These three gold and enamel pendants—two crescent-shaped and the other shaped like an inverted heart or palmette—bear many hallmarks of Fatimid and Byzantine jewellery. Such pendants may have originally functioned as part of a necklace, earrings, or brooches (fibulae). The loops around their perimeters probably once attached gems.
Descendants of Fatima, daughter of the Prophet Muhammad, the Fatimids (909–1171) conquered territory across North Africa, the Levant and Hijaz. Ruled from Cairo, the empire stretched as far south as Nubia (modern-day Sudan), where the Fatimids maintained control over the important gold mines which provided the raw materials required to make these sumptuous jewels. The Fatimids also established trade relationships with the neighbouring Byzantine Empire (ca. 330–1453), whose vast territory and changing borders were controlled by Constantinople (modern-day Istanbul).

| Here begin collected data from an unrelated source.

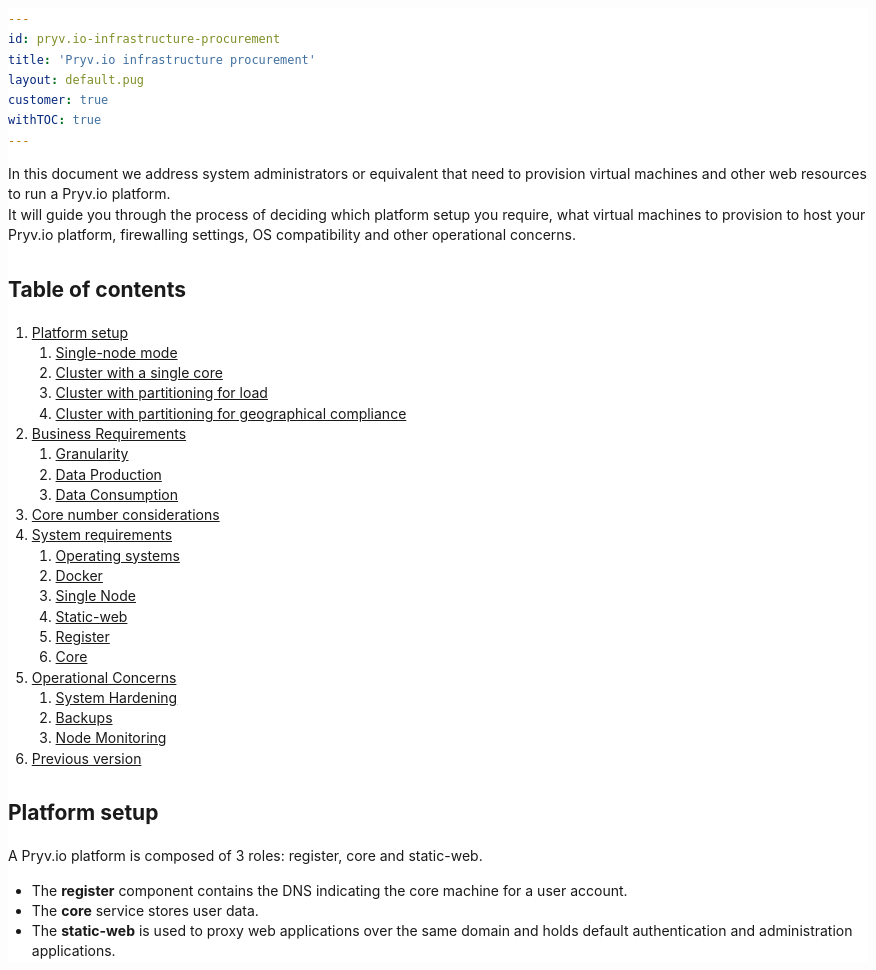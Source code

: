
 ```yaml
---
id: pryv.io-infrastructure-procurement
title: 'Pryv.io infrastructure procurement'
layout: default.pug
customer: true
withTOC: true
---
```


In this document we address system administrators or equivalent that need to provision virtual machines and other web resources to run a Pryv.io platform.  
It will guide you through the process of deciding which platform setup you require, what virtual machines to provision to host your Pryv.io platform, firewalling settings, OS compatibility and other operational concerns.


## Table of contents 

1. [Platform setup](#platform-setup)
   1. [Single-node mode](#single-node-mode)
   2. [Cluster with a single core](#cluster-with-a-single-core)
   3. [Cluster with partitioning for load](#cluster-with-partitioning-for-load)
   4. [Cluster with partitioning for geographical compliance](#cluster-with-partitioning-for-geographical-compliance)
2. [Business Requirements](#business-requirements)
   1. [Granularity](#granularity)
   2. [Data Production](#data-production)
   3. [Data Consumption](#data-consumption)
3. [Core number considerations](#core-number-considerations)
4. [System requirements](#system-requirements)
   1. [Operating systems](#operating-systems)
   2. [Docker](#docker)
   3. [Single Node](#single-node)
   4. [Static-web](#static-web)
   5. [Register](#register)
   6. [Core](#core)
5. [Operational Concerns](#operational-concerns)
   1. [System Hardening](#system-hardening)
   2. [Backups](#backups)
   3. [Node Monitoring](#node-monitoring)
6. [Previous version](#previous-version)


## Platform setup

A Pryv.io platform is composed of 3 roles: register, core and static-web.

- The **register** component contains the DNS indicating the core machine for a user account.
- The **core** service stores user data.
- The **static-web** is used to proxy web applications over the same domain and holds default authentication and administration applications.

Pendants of a crescent (hilal) shape were popular in both Byzantine and Fatimid jewellery; sometimes, as in the present objects (AKM594 a and b), they were ornamented with cloisonné enamel insets.  Heart-shaped pendants were less common among surviving objects from this period, but this may be due to the looting of the treasury of Fatimid caliph al-Mustansir (1036–94) in about 1070, after which many metal objects were melted down and repurposed.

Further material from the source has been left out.